When I first started using a treadmill, it was a question I asked. The upshot is, it depends on what your long-term goals are. You might want to lose weight, improve your fitness levels and health, or train for a race or a fun run.
Let’s take a look at some of these reasons and see if we can help you work out the best place to start.
Running on a treadmill to Lose Weight
Running is an excellent exercise for weight loss. Walking at 3.5 mph for 30 mins for a 155-pound person will burn 149 calories, whereas running for the same period of time for the same person at 5.2 mph will burn 335 calories.
When you are new to exercise, or overweight, the general recommendation is to increase the speed of your treadmill in increments of between 5 and 10 percent of your weekly mileage.
So, if you are running 5 times a week at 4 mph for 30 minutes each time, the distance covered is 10 miles. The following week, if you are able, you can increase the speed by 10 percent, which is 1 mph.
Utilizing an interval method of walking and running on the treadmill is also a good way to begin.
Start off with a gentle walking warm up at 1 mph for few minutes. When you are ready, increase your walking rate to about 3 mph and then alternate this with jogging or running at about 6.5 mph.
This is a type of high intensity interval training (HIIT) which is good for weight loss. The following YouTube video will explain how it works.
As you get more comfortable, you can increase the incline or speed or follow one of the preset programs most machines have. Another feature present on a lot of treadmills is a calorie counter to help you keep track of how many calories you are burning.
If you're overweight and don't have a treadmill yet, then you check the following article which includes 5 good treadmills you can use as an overweight person to lose weight.
Running for General Health
Any physical activity can have many benefits for your health. According to the Center for Disease Control it can help reduce the risk of cardiovascular disease, diabetes and high blood pressure. It promotes healthy bones and muscles and improves your general mental health and moods.
As little as two and a half hours of moderate to intense exercise a week improves general health and increases your chances of living longer.
The good news is running is classed as an exercise which falls within the moderate to vigorous range. This level of exercise makes your heart pump faster. A good indication of reaching this level is being able to speak but not being able to sing a song.
If you are new to exercise, check with your doctor before starting an exercise program. Moderate exercise is generally safe for most people unless they have an underlying health condition.

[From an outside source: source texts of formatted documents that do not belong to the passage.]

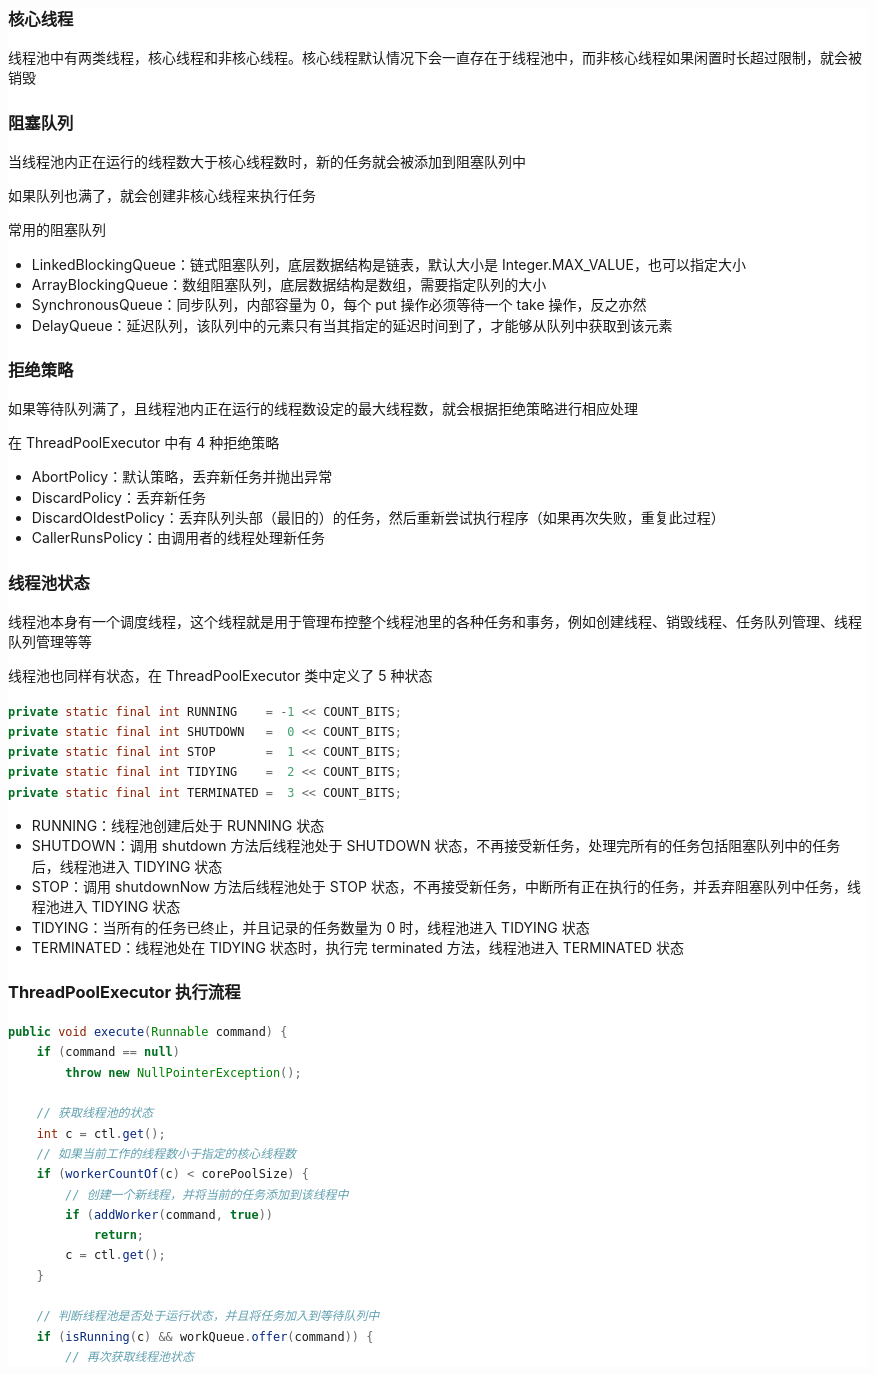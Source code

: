 ### 核心线程

线程池中有两类线程，核心线程和非核心线程。核心线程默认情况下会一直存在于线程池中，而非核心线程如果闲置时长超过限制，就会被销毁

### 阻塞队列

当线程池内正在运行的线程数大于核心线程数时，新的任务就会被添加到阻塞队列中

如果队列也满了，就会创建非核心线程来执行任务

常用的阻塞队列

- LinkedBlockingQueue：链式阻塞队列，底层数据结构是链表，默认大小是 Integer.MAX_VALUE，也可以指定大小
- ArrayBlockingQueue：数组阻塞队列，底层数据结构是数组，需要指定队列的大小
- SynchronousQueue：同步队列，内部容量为 0，每个 put 操作必须等待一个 take 操作，反之亦然
- DelayQueue：延迟队列，该队列中的元素只有当其指定的延迟时间到了，才能够从队列中获取到该元素

### 拒绝策略

如果等待队列满了，且线程池内正在运行的线程数设定的最大线程数，就会根据拒绝策略进行相应处理

在 ThreadPoolExecutor 中有 4 种拒绝策略

- AbortPolicy：默认策略，丢弃新任务并抛出异常
- DiscardPolicy：丢弃新任务
- DiscardOldestPolicy：丢弃队列头部（最旧的）的任务，然后重新尝试执行程序（如果再次失败，重复此过程）
- CallerRunsPolicy：由调用者的线程处理新任务

### 线程池状态

线程池本身有一个调度线程，这个线程就是用于管理布控整个线程池里的各种任务和事务，例如创建线程、销毁线程、任务队列管理、线程队列管理等等

线程池也同样有状态，在 ThreadPoolExecutor 类中定义了 5 种状态

```java
private static final int RUNNING    = -1 << COUNT_BITS;
private static final int SHUTDOWN   =  0 << COUNT_BITS;
private static final int STOP       =  1 << COUNT_BITS;
private static final int TIDYING    =  2 << COUNT_BITS;
private static final int TERMINATED =  3 << COUNT_BITS;
```

- RUNNING：线程池创建后处于 RUNNING 状态
- SHUTDOWN：调用 shutdown 方法后线程池处于 SHUTDOWN 状态，不再接受新任务，处理完所有的任务包括阻塞队列中的任务后，线程池进入 TIDYING 状态
- STOP：调用 shutdownNow 方法后线程池处于 STOP 状态，不再接受新任务，中断所有正在执行的任务，并丢弃阻塞队列中任务，线程池进入 TIDYING 状态
- TIDYING：当所有的任务已终止，并且记录的任务数量为 0 时，线程池进入 TIDYING 状态
- TERMINATED：线程池处在 TIDYING 状态时，执行完 terminated 方法，线程池进入 TERMINATED 状态

### ThreadPoolExecutor 执行流程

```java
public void execute(Runnable command) {
    if (command == null)
        throw new NullPointerException();

    // 获取线程池的状态
    int c = ctl.get();
    // 如果当前工作的线程数小于指定的核心线程数
    if (workerCountOf(c) < corePoolSize) {
        // 创建一个新线程，并将当前的任务添加到该线程中
        if (addWorker(command, true))
            return;
        c = ctl.get();
    }

    // 判断线程池是否处于运行状态，并且将任务加入到等待队列中
    if (isRunning(c) && workQueue.offer(command)) {
        // 再次获取线程池状态
```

Start out slowly, walking at about 3 mph and gradually increase the speed to about 4 - 5 mph, until you are running. Before you know it, you will be running for longer periods of time.
The recommendation for vigorous activity is just 75 minutes a week. That can be broken down to 15 minutes of running, 5 days a week.
You might have decided, once your fitness levels have increased, that you want to challenge yourself by completing a charity run. Or you could already be an accomplished runner with an upcoming half marathon.
Whichever the case, while a run outdoors is a good idea once a week, a treadmill is an excellent way to help prepare you for your race. It is also an excellent fallback when the weather or other circumstances prevent outdoor running.
Many machines will let you map a preset course to mimic the route you will take on your actual race or run. One such machine is the C990, from Nordictrac. It has an integrated iFit system which lets you run routes all around the world. You can check more advanced models here.
So, how long should you run on your treadmill when you are training for this type of goal? As an example, if your run is due to cover 6 miles, running at 6 mph it would take you 60 minutes to complete the course.
Build up your treadmill running to exceed that time. It will be easier on race-day if you have already run a longer distance in the lead up to the race.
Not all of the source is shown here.